Littéralement "histoires de fantômes", Kwaidan réunit, sur une durée fleuve de trois heures, quatre métrages d’inégale durée. Le fantastique aussi y occupe une part inégale, s’insinuant plus qu’il n’occupe l’écran [seule la chute appartient à ce registre dans Les cheveux noir, première partie]. Il se greffe dans le quotidien grâce au catalogue de vices lui ouvrant la brèche. Ainsi se profile une démarche relativement "morale" ; l’égoïsme, l’ambition, la lâcheté, la culpabilité reviennent pour être les motifs du basculement vers l’irrationnel. C’est notamment lors des deux premiers volets que le fantastique intervient finalement comme ambassadeur d’une punition (quoiqu’incrusté explicitement au départ dans le second, avant de se fondre à l’arrière-plan -au premier degré comme au figuré). En somme, dans la perspective qu’il adopte, Kwaidan n’est pas tellement moins réaliste et "social" que l’ensemble de l’oeuvre de Kobayashi, dont les mœurs nippones sont le grand supports [les titres de ses films phares sont assez précis à ce sujet : HaraKiri, La Condition Humaine].

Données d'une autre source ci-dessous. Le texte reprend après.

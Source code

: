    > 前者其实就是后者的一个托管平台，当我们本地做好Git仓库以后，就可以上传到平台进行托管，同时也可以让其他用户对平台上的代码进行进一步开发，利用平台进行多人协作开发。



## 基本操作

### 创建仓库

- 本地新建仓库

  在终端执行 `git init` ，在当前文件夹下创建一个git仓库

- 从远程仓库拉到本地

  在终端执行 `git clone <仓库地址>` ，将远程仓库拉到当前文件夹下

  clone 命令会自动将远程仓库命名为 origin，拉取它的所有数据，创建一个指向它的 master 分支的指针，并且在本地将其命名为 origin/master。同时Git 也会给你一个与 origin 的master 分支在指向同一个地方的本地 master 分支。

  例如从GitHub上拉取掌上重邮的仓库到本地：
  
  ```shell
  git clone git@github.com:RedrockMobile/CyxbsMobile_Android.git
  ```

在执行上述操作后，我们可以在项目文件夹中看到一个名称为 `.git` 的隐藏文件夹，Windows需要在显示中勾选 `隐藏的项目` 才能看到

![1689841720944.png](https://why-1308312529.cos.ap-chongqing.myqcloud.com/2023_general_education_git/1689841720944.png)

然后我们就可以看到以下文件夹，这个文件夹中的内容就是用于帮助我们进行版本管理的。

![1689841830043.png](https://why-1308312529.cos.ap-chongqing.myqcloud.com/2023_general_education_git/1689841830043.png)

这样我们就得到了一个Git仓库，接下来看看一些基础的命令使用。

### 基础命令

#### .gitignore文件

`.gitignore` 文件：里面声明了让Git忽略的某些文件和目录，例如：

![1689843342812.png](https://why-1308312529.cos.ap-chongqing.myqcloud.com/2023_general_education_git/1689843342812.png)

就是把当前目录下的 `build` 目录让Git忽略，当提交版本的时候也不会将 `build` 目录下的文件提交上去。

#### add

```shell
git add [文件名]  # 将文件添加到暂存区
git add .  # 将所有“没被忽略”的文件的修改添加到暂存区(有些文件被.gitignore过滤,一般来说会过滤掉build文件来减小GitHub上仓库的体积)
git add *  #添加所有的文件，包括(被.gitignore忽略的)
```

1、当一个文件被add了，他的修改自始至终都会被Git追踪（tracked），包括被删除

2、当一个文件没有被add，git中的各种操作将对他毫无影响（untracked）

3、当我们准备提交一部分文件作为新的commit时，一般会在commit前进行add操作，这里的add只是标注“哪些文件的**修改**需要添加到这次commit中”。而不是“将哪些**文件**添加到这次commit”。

C’est quand il s’écarte de cette approche que Kobayashi engendre un spectacle total. Dans "Hoichi sans oreilles", le troisième segment, il s’intéresse à la mélancolie d’esprits rôdant dans un monde plus ambigu. Un homme vient chaque soir chercher un musicien aveugle pour l’emmener jouer du luth devant son maître. Ce troisième opus cultive le mystère autour de cette expérience nocturne ; là, forcément, l’emphase fait redoubler le plaisir. Lyrique (voir épique), esthétiquement et conceptuellement fabuleuse, la réponse subjugue. Sereine et sublime, Hoichi sans oreilles est la plus longue partie (près d’une heure et demie, soit presque la moitié du film), la plus belle surtout, et justifie largement à elle seule la vision de Kwaidan.

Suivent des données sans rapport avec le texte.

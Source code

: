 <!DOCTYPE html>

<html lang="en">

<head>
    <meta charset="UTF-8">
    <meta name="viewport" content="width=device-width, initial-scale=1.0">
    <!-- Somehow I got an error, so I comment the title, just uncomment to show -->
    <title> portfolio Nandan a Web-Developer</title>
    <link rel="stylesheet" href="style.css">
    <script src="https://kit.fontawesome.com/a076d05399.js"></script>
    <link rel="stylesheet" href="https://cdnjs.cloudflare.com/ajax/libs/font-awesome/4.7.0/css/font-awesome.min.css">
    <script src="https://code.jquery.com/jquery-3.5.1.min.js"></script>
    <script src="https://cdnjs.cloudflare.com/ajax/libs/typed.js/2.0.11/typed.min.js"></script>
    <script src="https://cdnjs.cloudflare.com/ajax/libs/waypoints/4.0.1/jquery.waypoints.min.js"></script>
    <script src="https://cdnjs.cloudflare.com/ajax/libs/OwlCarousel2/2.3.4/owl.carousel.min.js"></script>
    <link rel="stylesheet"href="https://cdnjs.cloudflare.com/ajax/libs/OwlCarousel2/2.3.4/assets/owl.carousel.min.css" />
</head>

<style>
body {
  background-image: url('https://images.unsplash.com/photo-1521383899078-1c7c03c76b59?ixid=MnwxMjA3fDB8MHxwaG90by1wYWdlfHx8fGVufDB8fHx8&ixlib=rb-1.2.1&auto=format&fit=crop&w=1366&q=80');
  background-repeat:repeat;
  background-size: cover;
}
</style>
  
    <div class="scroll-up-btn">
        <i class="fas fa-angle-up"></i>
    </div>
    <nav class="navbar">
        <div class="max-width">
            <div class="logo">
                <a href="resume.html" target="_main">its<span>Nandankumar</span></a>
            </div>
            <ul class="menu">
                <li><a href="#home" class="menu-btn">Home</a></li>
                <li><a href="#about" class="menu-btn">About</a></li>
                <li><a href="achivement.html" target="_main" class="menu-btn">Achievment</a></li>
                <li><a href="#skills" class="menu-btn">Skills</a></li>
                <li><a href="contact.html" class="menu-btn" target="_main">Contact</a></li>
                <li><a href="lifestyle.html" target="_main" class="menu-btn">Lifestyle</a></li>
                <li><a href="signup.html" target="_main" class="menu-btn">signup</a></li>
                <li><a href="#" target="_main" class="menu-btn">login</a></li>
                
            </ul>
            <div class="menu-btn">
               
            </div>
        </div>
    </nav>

Kobayashi, conscient que son auditoire sera exténué par tant de faste, fait alors un bon choix en achevant son chef-d’oeuvre sur un épilogue plus concis et accessible. "Dans un bol de thé", la quatrième histoire, évoque à l’instar des "Cheveux noirs" (le premier), les notions de l’honneur, du combat contradictoire d’héros tiraillés entre leurs aspirations profondes et leur sens (ou simplement la nécessité) du devoir. Difficile de trancher entre les deux malédictions : préférera-t-on le ton spirituel que prendront les affres de la vie du couple de la première ou le langage voluptueux des samouraï éternels du quatrième ?

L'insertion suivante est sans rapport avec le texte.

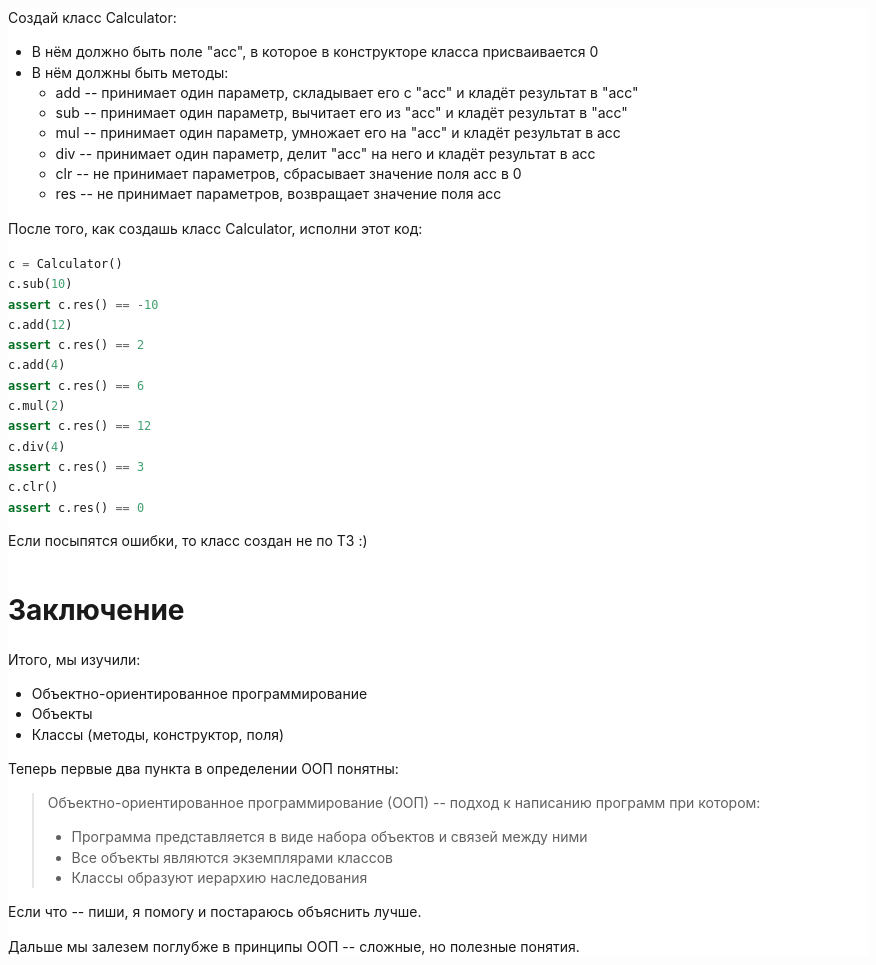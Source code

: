 Создай класс Calculator:

* В нём должно быть поле "acc", в которое в конструкторе класса присваивается 0
* В нём должны быть методы:
    * add -- принимает один параметр, складывает его с "acc" и кладёт результат в "acc"
    * sub -- принимает один параметр, вычитает его из "acc" и кладёт результат в "acc"
    * mul -- принимает один параметр, умножает его на "acc" и кладёт результат в acc
    * div -- принимает один параметр, делит "acc" на него и кладёт результат в acc
    * clr -- не принимает параметров, сбрасывает значение поля acc в 0
    * res -- не принимает параметров, возвращает значение поля acc

После того, как создашь класс Calculator, исполни этот код:

```python
c = Calculator()
c.sub(10)
assert c.res() == -10
c.add(12)
assert c.res() == 2
c.add(4)
assert c.res() == 6
c.mul(2)
assert c.res() == 12
c.div(4)
assert c.res() == 3
c.clr()
assert c.res() == 0
```

Если посыпятся ошибки, то класс создан не по ТЗ :)

# Заключение

Итого, мы изучили:

* Объектно-ориентированное программирование
* Объекты
* Классы (методы, конструктор, поля)

Теперь первые два пункта в определении ООП понятны:

>Объектно-ориентированное программирование (ООП) -- подход к написанию программ при котором:
>
>* Программа представляется в виде набора объектов и связей между ними
>* Все объекты являются экземплярами классов
>* Классы образуют иерархию наследования

Если что -- пиши, я помогу и постараюсь объяснить лучше.

Дальше мы залезем поглубже в принципы ООП -- сложные, но полезные понятия.
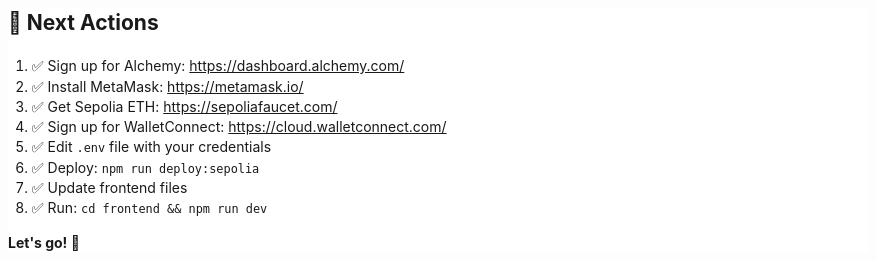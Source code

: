 
## 🎯 Next Actions

1. ✅ Sign up for Alchemy: https://dashboard.alchemy.com/
2. ✅ Install MetaMask: https://metamask.io/
3. ✅ Get Sepolia ETH: https://sepoliafaucet.com/
4. ✅ Sign up for WalletConnect: https://cloud.walletconnect.com/
5. ✅ Edit `.env` file with your credentials
6. ✅ Deploy: `npm run deploy:sepolia`
7. ✅ Update frontend files
8. ✅ Run: `cd frontend && npm run dev`

**Let's go! 🚀**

L’ensemble est d’une beauté plastique ébouriffante, d’une maestria technique impressionnante, mais c’est une version raccourcie qui remporta le Prix spécial du Jury cannois en 1965. Il y manquait "La femme des neiges", le second segment, assurément celui comportant le plus expressément les divers symptômes affichés par le film ; les décors peints donne ici plus que jamais ce cachet expressionniste (quand "Hoichi", le troisième tend plus vers la fresque -historique), qui a fait en son temps la renommé de Kwaidan. Mais si les expérimentations esthétiques y aboutissent à un résultat crépusculaire, bigarré et haut-en-couleur, les tares globales sont extrapolées.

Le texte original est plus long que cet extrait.